** Extracted entries follows **

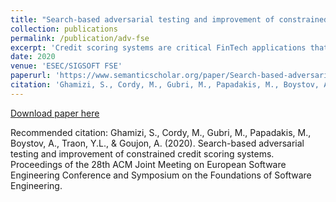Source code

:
 ```yaml
---
title: "Search-based adversarial testing and improvement of constrained credit scoring systems"
collection: publications
permalink: /publication/adv-fse
excerpt: 'Credit scoring systems are critical FinTech applications that concern the analysis of the creditworthiness of a person or organization. While decisions were previously based on human expertise, they are now increasingly relying on data analysis and machine learning. In this paper, we assess the ability of state-of-the-art adversarial machine learning to craft attacks on a real-world credit scoring system. Interestingly, we find that, while these techniques can generate large numbers of adversarial data, these are practically useless as they all violate domain-specific constraints. In other words, the generated examples are all false positives as they cannot occur in practice. To circumvent this limitation, we propose CoEvA2, a search-based method that generates valid adversarial examples (satisfying the domain constraints). CoEvA2 utilizes multi-objective search in order to simultaneously handle constraints, perform the attack and maximize the overdraft amount requested. We evaluate CoEvA2 on a major bank's real-world system by checking its ability to craft valid attacks. CoEvA2 generates thousands of valid adversarial examples, revealing a high risk for the banking system. Fortunately, by improving the system through adversarial training (based on the produced examples), we increase its robustness and make our attack fail.'
date: 2020
venue: 'ESEC/SIGSOFT FSE'
paperurl: 'https://www.semanticscholar.org/paper/Search-based-adversarial-testing-and-improvement-of-Ghamizi-Cordy/32e8a4ac3a5609b961cf67b2aa2bec8a548e499c'
citation: 'Ghamizi, S., Cordy, M., Gubri, M., Papadakis, M., Boystov, A., Traon, Y.L., & Goujon, A. (2020). Search-based adversarial testing and improvement of constrained credit scoring systems. Proceedings of the 28th ACM Joint Meeting on European Software Engineering Conference and Symposium on the Foundations of Software Engineering.'
---
```

[Download paper here](https://www.semanticscholar.org/paper/Search-based-adversarial-testing-and-improvement-of-Ghamizi-Cordy/32e8a4ac3a5609b961cf67b2aa2bec8a548e499c)


Recommended citation: Ghamizi, S., Cordy, M., Gubri, M., Papadakis, M., Boystov, A., Traon, Y.L., & Goujon, A. (2020). Search-based adversarial testing and improvement of constrained credit scoring systems. Proceedings of the 28th ACM Joint Meeting on European Software Engineering Conference and Symposium on the Foundations of Software Engineering.
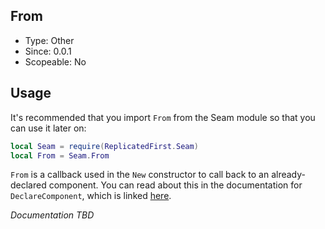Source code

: ## From
* Type: Other
* Since: 0.0.1
* Scopeable: No

## Usage
It's recommended that you import `From` from the Seam module so that you can use it later on:

```lua
local Seam = require(ReplicatedFirst.Seam)
local From = Seam.From
```

`From` is a callback used in the `New` constructor to call back to an already-declared component. You can read about this in the documentation for `DeclareComponent`, which is linked [here](./declarecomponent.md).

*Documentation TBD*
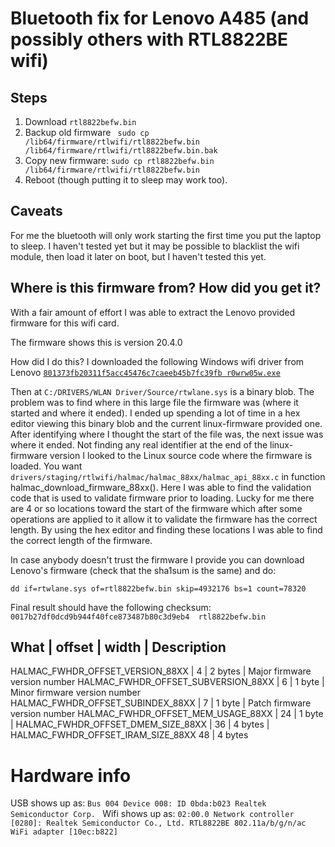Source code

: # Bluetooth fix for Lenovo A485 (and possibly others with RTL8822BE wifi)

## Steps

1. Download `rtl8822befw.bin`
2. Backup old firmware ` sudo cp /lib64/firmware/rtlwifi/rtl8822befw.bin /lib64/firmware/rtlwifi/rtl8822befw.bin.bak`
3. Copy new firmware: `sudo cp rtl8822befw.bin /lib64/firmware/rtlwifi/rtl8822befw.bin`
4. Reboot (though putting it to sleep may work too).

## Caveats
For me the bluetooth will only work starting the first time you put the laptop to sleep.
I haven't tested yet but it may be possible to blacklist the wifi module, then load
it later on boot, but I haven't tested this yet.


## Where is this firmware from? How did you get it?

With a fair amount of effort I was able to extract the Lenovo provided firmware
for this wifi card.

The firmware shows this is version 20.4.0

How did I do this?
I downloaded the following Windows wifi driver from Lenovo
[`801373fb20311f5acc45476c7caeeb45b7fc39fb r0wrw05w.exe`](https://support.lenovo.com/us/en/downloads/ds504117)

Then at `C:/DRIVERS/WLAN Driver/Source/rtwlane.sys` is a binary blob. The problem was to
find where in this large file the firmware was (where it started and where it ended).
I ended up spending a lot of time in a hex editor viewing this binary blob and the current
linux-firmware provided one. After identifying where I thought the start of the file was,
the next issue was where it ended. Not finding any real identifier at the end of the
linux-firmware version I looked to the Linux source code where the firmware is loaded.
You want `drivers/staging/rtlwifi/halmac/halmac_88xx/halmac_api_88xx.c` in function
halmac_download_firmware_88xx(). Here I was able to find the validation code that is used to validate
firmware prior to loading. Lucky for me there are 4 or so locations toward the start of the firmware
which after some operations are applied to it allow it to validate the firmware has the correct length.
By using the hex editor and finding these locations I was able to find the correct length of the firmware.

In case anybody doesn't trust the firmware I provide you can download Lenovo's firmware (check that the sha1sum is the
same) and do:
```
dd if=rtwlane.sys of=rtl8822befw.bin skip=4932176 bs=1 count=78320
```
Final result should have the following checksum:
`0017b27df0dcd9b944f40fce873487b80c3d9eb4  rtl8822befw.bin`

What | offset | width | Description
-----------------------------------
HALMAC_FWHDR_OFFSET_VERSION_88XX | 4 | 2 bytes | Major firmware version number
HALMAC_FWHDR_OFFSET_SUBVERSION_88XX | 6 | 1 byte | Minor firmware version number
HALMAC_FWHDR_OFFSET_SUBINDEX_88XX | 7 | 1 byte | Patch firmware version number
HALMAC_FWHDR_OFFSET_MEM_USAGE_88XX | 24 | 1 byte |
HALMAC_FWHDR_OFFSET_DMEM_SIZE_88XX | 36 | 4 bytes |
HALMAC_FWHDR_OFFSET_IRAM_SIZE_88XX 48 | 4 bytes


# Hardware info
USB shows up as:
`Bus 004 Device 008: ID 0bda:b023 Realtek Semiconductor Corp. `
Wifi shows up as:
`02:00.0 Network controller [0280]: Realtek Semiconductor Co., Ltd. RTL8822BE 802.11a/b/g/n/ac WiFi adapter [10ec:b822]`
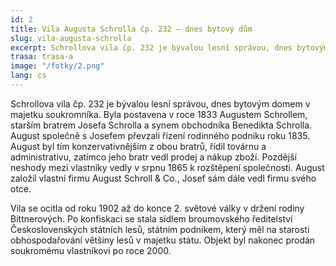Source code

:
 ```yaml
---
id: 2
title: Vila Augusta Schrolla čp. 232 – dnes bytový dům
slug: vila-augusta-schrolla
excerpt: Schrollova vila čp. 232 je bývalou lesní správou, dnes bytovým domem v majetku soukromníka. Byla postavena v roce 1833 Augustem Schrollem, starším bratrem Josefa Schrolla a synem obchodníka Benedikta Schrolla.
trasa: trasa-a
image: "/fotky/2.png"
lang: cs
---
```


Schrollova vila čp. 232 je bývalou lesní správou, dnes bytovým domem v majetku soukromníka. Byla postavena v roce 1833 Augustem Schrollem, starším bratrem Josefa Schrolla a synem obchodníka Benedikta Schrolla. August společně s Josefem převzali řízení rodinného podniku roku 1835. August byl tím konzervativnějším z obou bratrů, řídil továrnu a administrativu, zatímco jeho bratr vedl prodej a nákup zboží. Pozdější neshody mezi vlastníky vedly v srpnu 1865 k rozštěpení společnosti. August založil vlastní firmu August Schroll & Co., Josef sám dále vedl firmu svého otce.

Vila se ocitla od roku 1902 až do konce 2. světové války v držení rodiny Bittnerových. Po konfiskaci se stala sídlem broumovského ředitelství Československých státních lesů, státním podnikem, který měl na starosti obhospodařování většiny lesů v majetku státu. Objekt byl nakonec prodán soukromému vlastníkovi po roce 2000.


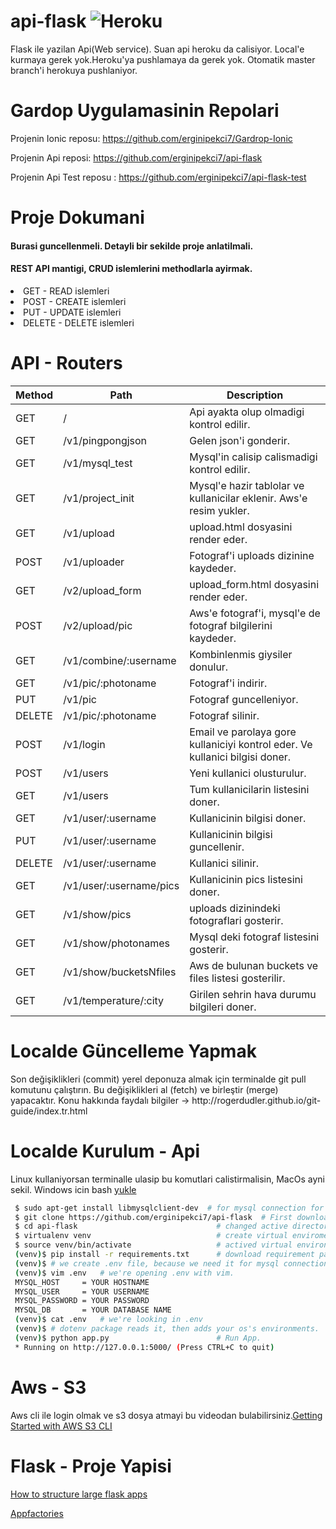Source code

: # api-flask ![Heroku](https://heroku-badge.herokuapp.com/?app=gardrop-api)
Flask ile yazilan Api(Web service). Suan api heroku da calisiyor. Local'e kurmaya gerek yok.Heroku'ya pushlamaya da gerek yok. Otomatik master branch'i herokuya pushlaniyor.

# Gardop Uygulamasinin Repolari

Projenin Ionic reposu: https://github.com/erginipekci7/Gardrop-Ionic

Projenin Api reposi: https://github.com/erginipekci7/api-flask

Projenin Api Test reposu : https://github.com/erginipekci7/api-flask-test

# Proje Dokumani
<h4>Burasi guncellenmeli. Detayli bir sekilde proje anlatilmali.</h4>

<h4>REST API mantigi, CRUD islemlerini methodlarla ayirmak.</h4>
<li> GET       - READ  islemleri</li>
<li> POST      - CREATE islemleri</li>
<li> PUT       - UPDATE islemleri</li>
<li> DELETE    - DELETE islemleri</li>

# API - Routers

| Method  | Path                      | Description                                                                 |
| ------- |------------------------   |-----------------------------------------------------------------------------|
| GET     | /                         | Api ayakta olup olmadigi kontrol edilir.                                    |
| GET     | /v1/pingpongjson          | Gelen json'i gonderir.                                                      |
| GET     | /v1/mysql_test            | Mysql'in calisip calismadigi kontrol edilir.                                |
| GET     | /v1/project_init          | Mysql'e hazir tablolar ve kullanicilar eklenir. Aws'e resim yukler.         |
| GET     | /v1/upload                | upload.html dosyasini render eder.                                          |
| POST    | /v1/uploader              | Fotograf'i uploads dizinine kaydeder.                                       |
| GET     | /v2/upload_form           | upload_form.html dosyasini render eder.                                     |
| POST    | /v2/upload/pic            | Aws'e fotograf'i, mysql'e de fotograf bilgilerini kaydeder.                 |
| GET     | /v1/combine/:username     | Kombinlenmis giysiler donulur.                                              |
| GET     | /v1/pic/:photoname        | Fotograf'i indirir.                                                         |
| PUT     | /v1/pic                   | Fotograf guncelleniyor.                                                     |
| DELETE  | /v1/pic/:photoname        | Fotograf silinir.                                                           |
| POST    | /v1/login                 | Email ve parolaya gore kullaniciyi kontrol eder. Ve kullanici bilgisi doner.|   
| POST    | /v1/users                 | Yeni kullanici olusturulur.                                                 |
| GET     | /v1/users                 | Tum kullanicilarin listesini doner.                                         |       
| GET     | /v1/user/:username        | Kullanicinin bilgisi doner.                                                 |
| PUT     | /v1/user/:username        | Kullanicinin bilgisi guncellenir.                                           |
| DELETE  | /v1/user/:username        | Kullanici silinir.                                                          |
| GET     | /v1/user/:username/pics   | Kullanicinin pics listesini doner.                                          |
| GET     | /v1/show/pics             | uploads dizinindeki fotograflari gosterir.                                  |
| GET     | /v1/show/photonames       | Mysql deki fotograf listesini gosterir.                                     |
| GET     | /v1/show/bucketsNfiles    | Aws de bulunan buckets ve files listesi gosterilir.                         |
| GET     | /v1/temperature/:city     | Girilen sehrin hava durumu bilgileri doner.                                 |


# Localde Güncelleme Yapmak
<p>Son değişiklikleri (commit) yerel deponuza almak için terminalde git pull komutunu çalıştırın. Bu değişiklikleri al (fetch) ve birleştir (merge) yapacaktır. Konu hakkında faydalı bilgiler -> http://rogerdudler.github.io/git-guide/index.tr.html  </p>

# Localde Kurulum - Api
<p>Linux kullaniyorsan terminalle ulasip bu komutlari calistirmalisin, MacOs ayni sekil. Windows icin bash <a href="https://www.howtogeek.com/249966/how-to-install-and-use-the-linux-bash-shell-on-windows-10/">yukle</a></p>


```bash
 $ sudo apt-get install libmysqlclient-dev  # for mysql connection for ubuntu
 $ git clone https://github.com/erginipekci7/api-flask  # First download repo
 $ cd api-flask                               # changed active directory to repo
 $ virtualenv venv                            # create virtual enviroment
 $ source venv/bin/activate                   # actived virtual environment
 (venv)$ pip install -r requirements.txt      # download requirement packages.
 (venv)$ # we create .env file, because we need it for mysql connection
 (venv)$ vim .env   # we're opening .env with vim.
 MYSQL_HOST     = YOUR HOSTNAME
 MYSQL_USER     = YOUR USERNAME
 MYSQL_PASSWORD = YOUR PASSWORD
 MYSQL_DB       = YOUR DATABASE NAME
 (venv)$ cat .env   # we're looking in .env
 (venv)$ # dotenv package reads it, then adds your os's environments.
 (venv)$ python app.py                        # Run App.
 * Running on http://127.0.0.1:5000/ (Press CTRL+C to quit)

```

# Aws - S3
Aws cli ile login olmak ve s3 dosya atmayi bu videodan bulabilirsiniz.[Getting Started with AWS S3 CLI](https://www.youtube.com/watch?v=WrVqrvIQRAI)

# Flask - Proje Yapisi
[How to structure large flask apps](https://www.digitalocean.com/community/tutorials/how-to-structure-large-flask-applications)

[Appfactories](http://flask.pocoo.org/docs/0.10/patterns/appfactories/)
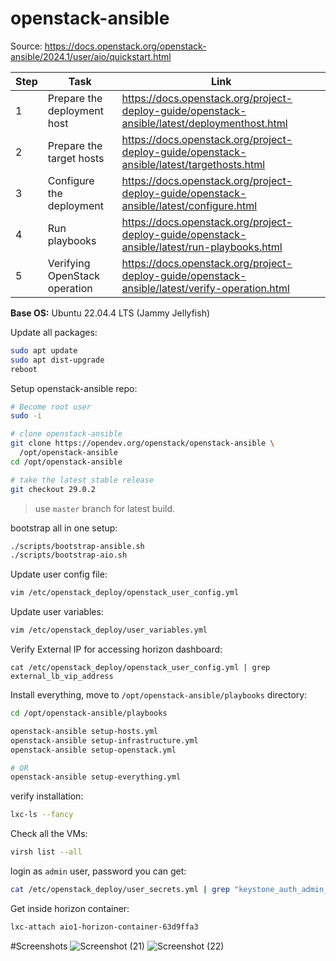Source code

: # openstack-ansible

Source: https://docs.openstack.org/openstack-ansible/2024.1/user/aio/quickstart.html

Step | Task | Link
---|---|---
1 | Prepare the deployment host | https://docs.openstack.org/project-deploy-guide/openstack-ansible/latest/deploymenthost.html
2 | Prepare the target hosts | https://docs.openstack.org/project-deploy-guide/openstack-ansible/latest/targethosts.html
3 | Configure the deployment | https://docs.openstack.org/project-deploy-guide/openstack-ansible/latest/configure.html
4 | Run playbooks | https://docs.openstack.org/project-deploy-guide/openstack-ansible/latest/run-playbooks.html
5 | Verifying OpenStack operation | https://docs.openstack.org/project-deploy-guide/openstack-ansible/latest/verify-operation.html

**Base OS:** Ubuntu 22.04.4 LTS (Jammy Jellyfish)

Update all packages:
```bash
sudo apt update
sudo apt dist-upgrade
reboot
```

Setup openstack-ansible repo:
```bash
# Become root user
sudo -i

# clone openstack-ansible
git clone https://opendev.org/openstack/openstack-ansible \
  /opt/openstack-ansible
cd /opt/openstack-ansible

# take the latest stable release
git checkout 29.0.2
```
> use `master` branch for latest build.


bootstrap all in one setup:
```bash
./scripts/bootstrap-ansible.sh
./scripts/bootstrap-aio.sh
```

Update user config file:
```bash
vim /etc/openstack_deploy/openstack_user_config.yml
```

Update user variables:
```bash
vim /etc/openstack_deploy/user_variables.yml
```

Verify External IP for accessing horizon dashboard:
```
cat /etc/openstack_deploy/openstack_user_config.yml | grep external_lb_vip_address
```

Install everything, move to `/opt/openstack-ansible/playbooks` directory:
```bash
cd /opt/openstack-ansible/playbooks

openstack-ansible setup-hosts.yml
openstack-ansible setup-infrastructure.yml
openstack-ansible setup-openstack.yml

# OR
openstack-ansible setup-everything.yml
```

verify installation:
```bash
lxc-ls --fancy
```

Check all the VMs:
```bash
virsh list --all
```

login as `admin` user, password you can get:
```bash
cat /etc/openstack_deploy/user_secrets.yml | grep "keystone_auth_admin_password"
```

Get inside horizon container:
```bash
lxc-attach aio1-horizon-container-63d9ffa3
```
#Screenshots
![Screenshot (21)](https://github.com/user-attachments/assets/c1bfcde4-b09f-45c9-b7be-6b4db7485c25)
![Screenshot (22)](https://github.com/user-attachments/assets/eafb1da1-d525-44d5-b1f6-cd6b41900d8f)



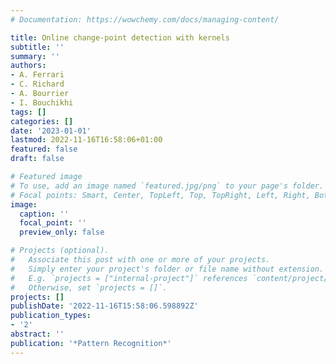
 ```yaml
---
# Documentation: https://wowchemy.com/docs/managing-content/

title: Online change-point detection with kernels
subtitle: ''
summary: ''
authors:
- A. Ferrari
- C. Richard
- A. Bourrier
- I. Bouchikhi
tags: []
categories: []
date: '2023-01-01'
lastmod: 2022-11-16T16:58:06+01:00
featured: false
draft: false

# Featured image
# To use, add an image named `featured.jpg/png` to your page's folder.
# Focal points: Smart, Center, TopLeft, Top, TopRight, Left, Right, BottomLeft, Bottom, BottomRight.
image:
  caption: ''
  focal_point: ''
  preview_only: false

# Projects (optional).
#   Associate this post with one or more of your projects.
#   Simply enter your project's folder or file name without extension.
#   E.g. `projects = ["internal-project"]` references `content/project/deep-learning/index.md`.
#   Otherwise, set `projects = []`.
projects: []
publishDate: '2022-11-16T15:58:06.598892Z'
publication_types:
- '2'
abstract: ''
publication: '*Pattern Recognition*'
---
```

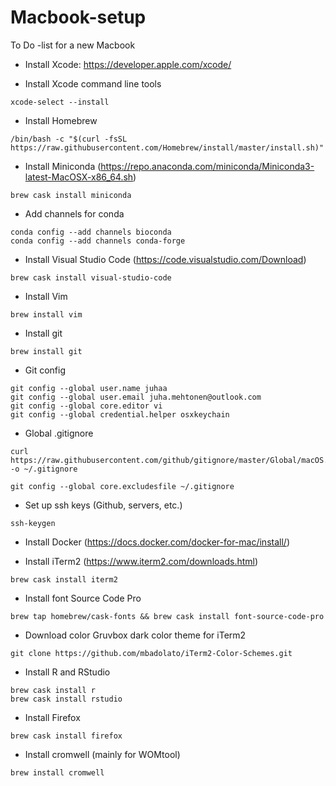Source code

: # Macbook-setup
To Do -list for a new Macbook

* Install Xcode: https://developer.apple.com/xcode/

* Install Xcode command line tools
```
xcode-select --install
```

* Install Homebrew
```
/bin/bash -c "$(curl -fsSL https://raw.githubusercontent.com/Homebrew/install/master/install.sh)"
```

* Install Miniconda (https://repo.anaconda.com/miniconda/Miniconda3-latest-MacOSX-x86_64.sh)
```
brew cask install miniconda
```

* Add channels for conda
```
conda config --add channels bioconda
conda config --add channels conda-forge
```

* Install Visual Studio Code (https://code.visualstudio.com/Download)
```
brew cask install visual-studio-code
```

* Install Vim
```
brew install vim
```

* Install git
```
brew install git
```

* Git config
```
git config --global user.name juhaa
git config --global user.email juha.mehtonen@outlook.com
git config --global core.editor vi
git config --global credential.helper osxkeychain
```

* Global .gitignore
```
curl https://raw.githubusercontent.com/github/gitignore/master/Global/macOS.gitignore -o ~/.gitignore

git config --global core.excludesfile ~/.gitignore
```

* Set up ssh keys (Github, servers, etc.)
```
ssh-keygen
```

* Install Docker (https://docs.docker.com/docker-for-mac/install/)

* Install iTerm2 (https://www.iterm2.com/downloads.html)
```
brew cask install iterm2
```

* Install font Source Code Pro
```
brew tap homebrew/cask-fonts && brew cask install font-source-code-pro
```

* Download color Gruvbox dark color theme for iTerm2
```
git clone https://github.com/mbadolato/iTerm2-Color-Schemes.git
```

* Install R and RStudio
```
brew cask install r
brew cask install rstudio
```

* Install Firefox
```
brew cask install firefox
```

* Install cromwell (mainly for WOMtool)
```
brew install cromwell
```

** End of Extracted entries **

### Directions
Collect every line from the records above that contains the word "provided".

### Response
With a fair amount of effort I was able to extract the Lenovo provided firmware
linux-firmware provided one. After identifying where I thought the start of the file was,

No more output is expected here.